Le journaliste Hayim Hecht, auteur du film, interviewe une survivante:
- ils savaient où on les emmenait?
- bien sûr qu'ils savaient ce qui allait leur arriver!
Et de citer la formule allemande alors bien connue apparemment:
- vernichtung durch arbeit (anéantissement par le travail).


Hecht affiche un sourire triomphant avec la fierté du vendeur à l'étalage qui vente son produit :
- mais cette fois, les Juifs ne sont plus les cibles vivantes, ils sont les invités d’honneur!
L'image glisse en fondu du charnier nazi au spécialiste israélien qui ajuste le tir "du meilleur missile anti-tank au monde". La "production jid" est appréciée maintenant!




Ce documentaire me met maintenant franchement mal à l'aise. Il alterne lourdement les images: champ de tir d'alors, champ de tir aujourd'hui, qui dominait alors, qui domine aujourd'hui... Il ne faudrait pas grand chose pour en faire un film de propagande antisémite qui montre comment les Juifs, pleins d'un esprit vengeur, deviennent parmis les plus gros marchands de canons du monde... S'il est légitime et sain de se réjouir de ce que nous ayons enfin les moyens de nous défendre, cette joie s'exprime trop souvent ici comme un grossier retournement, lequel participe de la même adoration de la force que celle des bourreaux, et du même mépris envers la faiblesse des victimes. Pour preuve la façon lamentable dont les survivants des camps sont traités en Israël.




"Plus jamais ça" - proclament les discours de commémoration de la Shoa. Grâce à sa puissance militaire et sa supériorité technologique Israël ne laissera plus les Juifs être des victimes sans défense.  C'est sa principale raison d'être si on écoute le patriotisme bleu-blanc primaire qui continue à sévir... et Ahmedinejad qui a bien compris que c'est le point faible de la cuirasse israélienne.
Le jour même de l'émission plus de dix missiles "Kassam" tombaient sur la ville de Sderot. Le même Ahmedinejad continue à menacer le pays d'un nouveau vernichtung... en langue perse!
Pas très convainquant comme raison d'être.

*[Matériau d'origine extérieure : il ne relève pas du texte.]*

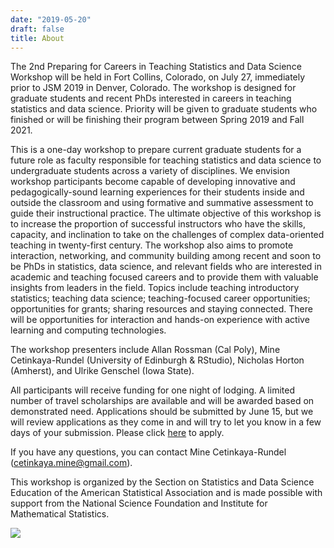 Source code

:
 ```yaml
---
date: "2019-05-20"
draft: false
title: About
---
```


The 2nd Preparing for Careers in Teaching Statistics and Data Science Workshop will be held in Fort Collins, Colorado, on July 27, immediately prior to JSM 2019 in Denver, Colorado. The workshop is designed for graduate students and recent PhDs interested in careers in teaching statistics and data science. Priority will be given to graduate students who finished or will be finishing their program between Spring 2019 and Fall 2021.

This is a one-day workshop to prepare current graduate students for a future role as faculty responsible for teaching statistics and data science to undergraduate students across a variety of disciplines. We envision workshop participants become capable of developing innovative and pedagogically-sound learning experiences for their students inside and outside the classroom and using formative and summative assessment to guide their instructional practice. The ultimate objective of this workshop is to increase the proportion of successful instructors who have the skills, capacity, and inclination to take on the challenges of complex data-oriented teaching in twenty-first century. The workshop also aims to promote interaction, networking, and community building among recent and soon to be PhDs in statistics, data science, and relevant fields who are interested in academic and teaching focused careers and to provide them with valuable insights from leaders in the field. Topics include teaching introductory statistics; teaching data science; teaching-focused career opportunities; opportunities for grants; sharing resources and staying connected. There will be opportunities for interaction and hands-on experience with active learning and computing technologies.

The workshop presenters include Allan Rossman (Cal Poly), Mine Cetinkaya-Rundel (University of Edinburgh & RStudio), Nicholas Horton (Amherst), and Ulrike Genschel (Iowa State).

All participants will receive funding for one night of lodging. A limited number of travel scholarships are available and will be awarded based on demonstrated need. Applications should be submitted by June 15, but we will review applications as they come in and will try to let you know in a few days of your submission. Please click [here](/apply) to apply.

If you have any questions, you can contact Mine Cetinkaya-Rundel (cetinkaya.mine@gmail.com).

This workshop is organized by the Section on Statistics and Data Science Education of the American Statistical Association and is made possible with support from the National Science Foundation and Institute for Mathematical Statistics.

<img src="../img/asa-ims-nsf.png">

Inversion du rapport de force. Mimétisme de conflit. Revanche sur le passé. Ce n'est pas ça l'indépendance. Bien au contraire, le désir sans cesse exprimé de "normalisation" par toute une élite intellectuelle et politique du pays, qui veut désespérément voir les Juifs devenir enfin un peuple "normal, comme les autres", témoigne de la colonisation intérieure des esprits.



Soixante ans après, le rassemblement des exilés, la démocratie, l'économie prospère, l'armée puissante et les avancées scientifico-techniques d'Israël signent indéniablement la réussite du mouvement sioniste. Mais s'il ne veut pas s'épuiser comme une autre révolution réussie qui a fait son temps - le kibboutz - le sionisme va devoir puiser aux sources dormantes mais vives, fraîches et profondes des prophètes d'Israël.